■ **PROBLEM STATEMENT**:
The following data is to be repeated exactly, its pictures excluded.

────────────────

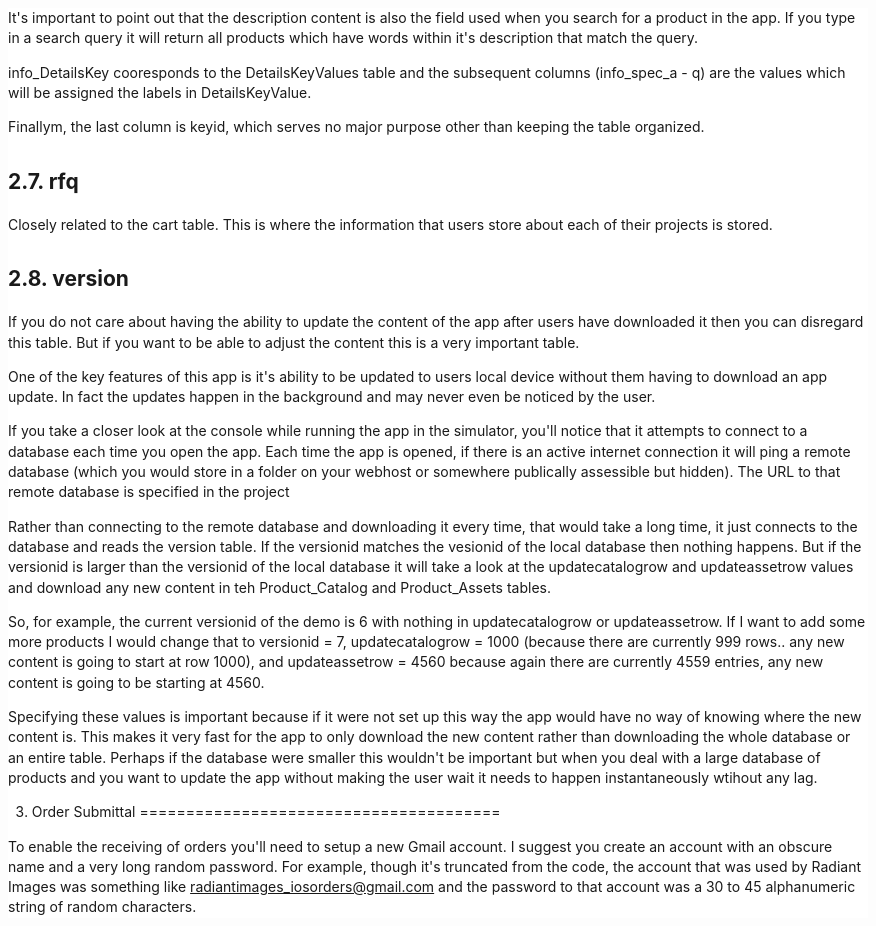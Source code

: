 It's important to point out that the description content is also the field used when you search for a product in the app.  If you type in a search query it will return all products which have words within it's description that match the query.

info_DetailsKey cooresponds to the DetailsKeyValues table and the subsequent columns (info_spec_a - q) are the values which will be assigned the labels in DetailsKeyValue.

Finallym, the last column is keyid, which serves no major purpose other than keeping the table organized.

2.7. rfq
---------------------------------------

Closely related to the cart table.  This is where the information that users store about each of their projects is stored.

2.8. version
---------------------------------------

If you do not care about having the ability to update the content of the app after users have downloaded it then you can disregard this table.  But if you want to be able to adjust the content this is a very important table.

One of the key features of this app is it's ability to be updated to users local device without them having to download an app update.  In fact the updates happen in the background and may never even be noticed by the user.

If you take a closer look at the console while running the app in the simulator, you'll notice that it attempts to connect to a database each time you open the app.  Each time the app is opened, if there is an active internet connection it will ping a remote database (which you would store in a folder on your webhost or somewhere publically assessible but hidden).  The URL to that remote database is specified in the project 

Rather than connecting to the remote database and downloading it every time, that would take a long time, it just connects to the database and reads the version table. If the versionid matches the vesionid of the local database then nothing happens.  But if the versionid is larger than the versionid of the local database it will take a look at the updatecatalogrow and updateassetrow values and download any new content in teh Product_Catalog and Product_Assets tables.

So, for example, the current versionid of the demo is 6 with nothing in updatecatalogrow or updateassetrow.  If I want to add some more products I would change that to versionid = 7, updatecatalogrow = 1000 (because there are currently 999 rows.. any new content is going to start at row 1000), and updateassetrow = 4560 because again there are currently 4559 entries, any new content is going to be starting at 4560.

Specifying these values is important because if it were not set up this way the app would have no way of knowing where the new content is.  This makes it very fast for the app to only download the new content rather than downloading the whole database or an entire table.  Perhaps if the database were smaller this wouldn't be important but when you deal with a large database of products and you want to update the app without making the user wait it needs to happen instantaneously wtihout any lag.

3. Order Submittal
=======================================

To enable the receiving of orders you'll need to setup a new Gmail account.  I suggest you create an account with an obscure name and a very long random password.  For example, though it's truncated from the code, the account that was used by Radiant Images was something like radiantimages_iosorders@gmail.com and the password to that account was a 30 to 45 alphanumeric string of random characters.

────────────────

■ **OUTPUT BELOW**:
Source code

: It's important to point out that the description content is also the field used when you search for a product in the app.  If you type in a search query it will return all products which have words within it's description that match the query.

info_DetailsKey cooresponds to the DetailsKeyValues table and the subsequent columns (info_spec_a - q) are the values which will be assigned the labels in DetailsKeyValue.

Finallym, the last column is keyid, which serves no major purpose other than keeping the table organized.

2.7. rfq
---------------------------------------

Closely related to the cart table.  This is where the information that users store about each of their projects is stored.

2.8. version
---------------------------------------

If you do not care about having the ability to update the content of the app after users have downloaded it then you can disregard this table.  But if you want to be able to adjust the content this is a very important table.

One of the key features of this app is it's ability to be updated to users local device without them having to download an app update.  In fact the updates happen in the background and may never even be noticed by the user.

If you take a closer look at the console while running the app in the simulator, you'll notice that it attempts to connect to a database each time you open the app.  Each time the app is opened, if there is an active internet connection it will ping a remote database (which you would store in a folder on your webhost or somewhere publically assessible but hidden).  The URL to that remote database is specified in the project 

Rather than connecting to the remote database and downloading it every time, that would take a long time, it just connects to the database and reads the version table. If the versionid matches the vesionid of the local database then nothing happens.  But if the versionid is larger than the versionid of the local database it will take a look at the updatecatalogrow and updateassetrow values and download any new content in teh Product_Catalog and Product_Assets tables.

So, for example, the current versionid of the demo is 6 with nothing in updatecatalogrow or updateassetrow.  If I want to add some more products I would change that to versionid = 7, updatecatalogrow = 1000 (because there are currently 999 rows.. any new content is going to start at row 1000), and updateassetrow = 4560 because again there are currently 4559 entries, any new content is going to be starting at 4560.

Specifying these values is important because if it were not set up this way the app would have no way of knowing where the new content is.  This makes it very fast for the app to only download the new content rather than downloading the whole database or an entire table.  Perhaps if the database were smaller this wouldn't be important but when you deal with a large database of products and you want to update the app without making the user wait it needs to happen instantaneously wtihout any lag.

3. Order Submittal
=======================================

To enable the receiving of orders you'll need to setup a new Gmail account.  I suggest you create an account with an obscure name and a very long random password.  For example, though it's truncated from the code, the account that was used by Radiant Images was something like radiantimages_iosorders@gmail.com and the password to that account was a 30 to 45 alphanumeric string of random characters.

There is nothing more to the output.